Dalí tuvo un sueño. En realidad, soñó tanto como vivió. Pues bien, en uno de esos duermevelas dalinianos, el artista evocó en su cabeza la figura de un Cristo bellísimo, sin una gota de sangre en sus manos, con las palmas libres de perforaciones, la cabeza sin un rasguño liberada de la opresora corona de espinas, mirando hacia abajo, con los cabellos recortados, frente al modelo tradicional de pelo largo, suspendido en la nada.



Y debajo de la mastodóntica cruz, el pueblo de Portlligat representado por una barca y una pareja de pescadores en plena faena. En el fondo –y en parte en la forma–, don Salvador se inspiraba en un apunte de san Juan de la Cruz, que dibujó, tras una revelación mística, un Cristo también suspendido. Y si echamos la vista más atrás, podría el de Figueres, incluso, haber desempolvado la imposible –a la par que fascinante– perspectiva de Andrea Mantegna, cuya “Lamentación sobre Cristo muerto” es sencillamente una obra maestra de la pintura.

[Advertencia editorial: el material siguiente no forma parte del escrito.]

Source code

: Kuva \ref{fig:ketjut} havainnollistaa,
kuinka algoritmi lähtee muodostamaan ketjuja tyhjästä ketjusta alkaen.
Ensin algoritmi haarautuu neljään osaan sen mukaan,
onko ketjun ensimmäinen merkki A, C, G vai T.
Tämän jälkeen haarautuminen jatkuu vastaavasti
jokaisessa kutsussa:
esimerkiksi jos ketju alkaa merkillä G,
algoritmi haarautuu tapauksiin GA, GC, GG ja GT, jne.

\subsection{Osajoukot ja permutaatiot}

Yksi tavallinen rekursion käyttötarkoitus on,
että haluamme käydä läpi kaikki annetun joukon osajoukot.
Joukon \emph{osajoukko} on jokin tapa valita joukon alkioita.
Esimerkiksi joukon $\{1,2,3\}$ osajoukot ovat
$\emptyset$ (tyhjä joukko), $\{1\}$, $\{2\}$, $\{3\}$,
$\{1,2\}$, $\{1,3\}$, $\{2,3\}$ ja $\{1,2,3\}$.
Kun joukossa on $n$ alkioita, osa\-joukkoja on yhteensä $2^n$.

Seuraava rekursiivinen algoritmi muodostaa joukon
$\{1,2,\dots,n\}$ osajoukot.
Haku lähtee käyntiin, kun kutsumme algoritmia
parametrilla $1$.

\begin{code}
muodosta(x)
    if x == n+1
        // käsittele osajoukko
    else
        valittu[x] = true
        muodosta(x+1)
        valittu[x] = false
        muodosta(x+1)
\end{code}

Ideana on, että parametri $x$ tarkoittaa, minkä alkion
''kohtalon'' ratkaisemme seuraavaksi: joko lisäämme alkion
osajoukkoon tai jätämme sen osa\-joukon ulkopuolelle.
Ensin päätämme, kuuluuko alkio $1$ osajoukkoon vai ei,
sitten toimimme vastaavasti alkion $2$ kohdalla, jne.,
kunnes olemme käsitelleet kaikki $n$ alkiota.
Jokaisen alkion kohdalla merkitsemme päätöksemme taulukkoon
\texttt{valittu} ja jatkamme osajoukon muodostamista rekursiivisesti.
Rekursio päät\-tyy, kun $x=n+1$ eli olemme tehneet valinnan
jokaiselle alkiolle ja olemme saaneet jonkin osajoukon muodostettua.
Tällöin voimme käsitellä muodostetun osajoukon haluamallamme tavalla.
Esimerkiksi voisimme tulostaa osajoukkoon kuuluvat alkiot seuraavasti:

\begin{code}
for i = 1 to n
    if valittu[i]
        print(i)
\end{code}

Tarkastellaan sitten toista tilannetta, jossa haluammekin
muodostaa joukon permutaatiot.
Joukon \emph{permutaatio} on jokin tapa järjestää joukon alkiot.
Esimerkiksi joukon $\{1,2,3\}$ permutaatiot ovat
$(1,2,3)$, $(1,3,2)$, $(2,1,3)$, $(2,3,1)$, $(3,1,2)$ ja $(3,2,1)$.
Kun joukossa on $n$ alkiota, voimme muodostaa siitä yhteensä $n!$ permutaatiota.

La perspectiva, la perfección del trazo, las matemáticas que llevaron al genio surrealista a concebir la obra (y que darían origen a lo que él mismo bautizó como misticismo nuclear) y la belleza del óleo, hicieron del lienzo una obra única en la que el sufrimiento de Jesús había desaparecido. La obra fue adquirida por el director del Museo de Kelvingrove, en Glasgow, por 8.200 libras de las 12.000 en que estaba tasado. Hablamos de los años 50 del siglo pasado. No obstante, la compra acaparó titulares, al considerarla “un lujo caro, anticuado y excéntrico”, según recogieron los medios de la época, pues se empleaba una elevada suma de dinero en la adquisición de una obra de arte, que no se consideró algo prioritario, en detrimento de “los enormes problemas sociales” de la ciudad en aquellos tiempos. Poco hemos cambiado.

Modelo especialista de Hollywood

El 23 de junio de 1952 se colgó en una de las salas del centro de arte. Su entonces director, Tom Honeyman –que había podido ver el cuadro un año antes en la Lefevre Gallery de Londres–, no pudo sentirse más satisfecho. La relación entre pintor y director se mantuvo en el tiempo y, aunque este se desplazó a Cataluña en alguna ocasión, Dalí jamás le devolvió la visita. No le gustaba el ajetreo de los viajes. El surrealismo, la vanguardia con que arrancó el siglo, había dejado paso a una realidad durísima, la de un panorama mundial que se lamía las heridas de una guerra atroz y una humanidad que había visto caer la bomba atómica. Y Dalí no fue insensible. Todo lo contrario.